When I turned inward and chose to put my own needs in front of those of others, I did become more comfortable with being myself. That's a prerequisite to having healthy relationships anyway (though I still wouldn't say I have any). Since then I've had lots of great conversations with people I've met at outings and large gatherings. I sometimes have conversations that go on for hours about all sorts of topics I may or may not know about and they're satisfying in hindsight.
...But I don't feel like being friends with any of those people anymore. I just let them pass and cherish the moments we did have together. I decided that the only person I have the capacity to fight for is myself from now on.
Nobody said you had to have friends in order to have a source of socialization to stave off bad health outcomes. "Having friends" and "being a bit social occasionally" are two different beasts.
> Before Covid I used to have a pretty vibrant social life but I was the initiator and back then I could easily set up physical events. Covid obviously added a lot of friction to that. Now that we are half-way through the 2020s I have enough perspective to say the bad habits that a lot of folks developed during Covid have stuck and it's a shame.

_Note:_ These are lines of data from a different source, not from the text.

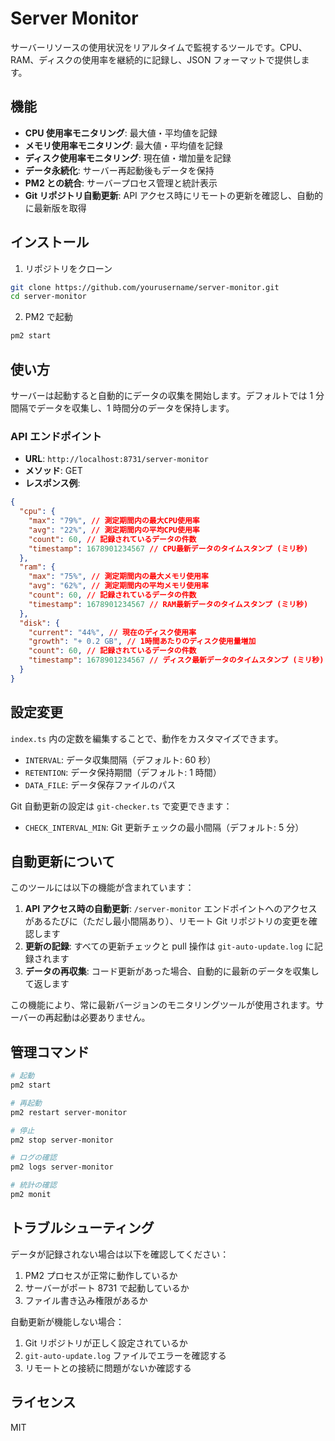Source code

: # Server Monitor

サーバーリソースの使用状況をリアルタイムで監視するツールです。CPU、RAM、ディスクの使用率を継続的に記録し、JSON フォーマットで提供します。

## 機能

- **CPU 使用率モニタリング**: 最大値・平均値を記録
- **メモリ使用率モニタリング**: 最大値・平均値を記録
- **ディスク使用率モニタリング**: 現在値・増加量を記録
- **データ永続化**: サーバー再起動後もデータを保持
- **PM2 との統合**: サーバープロセス管理と統計表示
- **Git リポジトリ自動更新**: API アクセス時にリモートの更新を確認し、自動的に最新版を取得

## インストール

1. リポジトリをクローン

```bash
git clone https://github.com/yourusername/server-monitor.git
cd server-monitor
```

2. PM2 で起動

```bash
pm2 start
```

## 使い方

サーバーは起動すると自動的にデータの収集を開始します。デフォルトでは 1 分間隔でデータを収集し、1 時間分のデータを保持します。

### API エンドポイント

- **URL**: `http://localhost:8731/server-monitor`
- **メソッド**: GET
- **レスポンス例**:

```json
{
  "cpu": {
    "max": "79%", // 測定期間内の最大CPU使用率
    "avg": "22%", // 測定期間内の平均CPU使用率
    "count": 60, // 記録されているデータの件数
    "timestamp": 1678901234567 // CPU最新データのタイムスタンプ (ミリ秒)
  },
  "ram": {
    "max": "75%", // 測定期間内の最大メモリ使用率
    "avg": "62%", // 測定期間内の平均メモリ使用率
    "count": 60, // 記録されているデータの件数
    "timestamp": 1678901234567 // RAM最新データのタイムスタンプ (ミリ秒)
  },
  "disk": {
    "current": "44%", // 現在のディスク使用率
    "growth": "+ 0.2 GB", // 1時間あたりのディスク使用量増加
    "count": 60, // 記録されているデータの件数
    "timestamp": 1678901234567 // ディスク最新データのタイムスタンプ (ミリ秒)
  }
}
```

## 設定変更

`index.ts` 内の定数を編集することで、動作をカスタマイズできます。

- `INTERVAL`: データ収集間隔（デフォルト: 60 秒）
- `RETENTION`: データ保持期間（デフォルト: 1 時間）
- `DATA_FILE`: データ保存ファイルのパス

Git 自動更新の設定は `git-checker.ts` で変更できます：

- `CHECK_INTERVAL_MIN`: Git 更新チェックの最小間隔（デフォルト: 5 分）

## 自動更新について

このツールには以下の機能が含まれています：

1. **API アクセス時の自動更新**: `/server-monitor` エンドポイントへのアクセスがあるたびに（ただし最小間隔あり）、リモート Git リポジトリの変更を確認します
2. **更新の記録**: すべての更新チェックと pull 操作は `git-auto-update.log` に記録されます
3. **データの再収集**: コード更新があった場合、自動的に最新のデータを収集して返します

この機能により、常に最新バージョンのモニタリングツールが使用されます。サーバーの再起動は必要ありません。

## 管理コマンド

```bash
# 起動
pm2 start

# 再起動
pm2 restart server-monitor

# 停止
pm2 stop server-monitor

# ログの確認
pm2 logs server-monitor

# 統計の確認
pm2 monit
```

## トラブルシューティング

データが記録されない場合は以下を確認してください：

1. PM2 プロセスが正常に動作しているか
2. サーバーがポート 8731 で起動しているか
3. ファイル書き込み権限があるか

自動更新が機能しない場合：

1. Git リポジトリが正しく設定されているか
2. `git-auto-update.log` ファイルでエラーを確認する
3. リモートとの接続に問題がないか確認する

## ライセンス

MIT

Another thing that maybe people don't like to talk about so much: COVID outed a lot of really mentally unwell people who had prior to it managed to keep that part of their personality to themselves. COVID and stay-at-home brought out so much anti-social nastiness: Selfishness, anger, belligerence, rudeness, conspiracy theories, defiance, and just this sense of contrariness for the sake of contrariness. I got a text during the height of the pandemic from a (now former) friend saying "Dude, did you know there's a bar downtown that's ignoring stay-at-home and letting people in the back door? We should go!" Like, what the fuck, man, don't you see there's a deadly disease going around? What the hell is wrong with you? I think during that time we really saw a lot of "true selves" that we now can't unsee.
Agreed. Before Covid I used to have a pretty vibrant social life but I was the initiator and back then I could easily set up physical events. Covid obviously added a lot of friction to that. Now that we are half-way through the 2020s I have enough perspective to say the bad habits that a lot of folks developed during Covid have stuck and it's a shame.
> The only issue with always being the initiator is that no reciprocation is a bit of an… issue to our social brains. Validation, trust, confidence, and friendship itself forms better when there is reciprocation. It’s best not to overthink it, the world is different and what it means to have friends has changed. This is the new normal. It’s better to be the one who leads all the friend groups and activities all the time than to be lonely.
How do you set boundaries?
It would be great if I could go back to how things were, but unfortunately I've changed. I was a lot more naive back then, and usually leaned into giving people the benefit of the doubt. It didn't help that the friendships / acquantainces I'd developed weren't exactly high quality.
In retrospect none of it was sustainable. All this happened when (1) I had lots of free time (2) Could physically meet with friends and (3) Hadn't suffered through betrayals from people I thought I was close to.
As much as it pains me to admit, I just don't have the emotional reserves to deal with one-sided interactions anymore. I would really love to hear from folks who have been in such a situation and have gotten over the hump.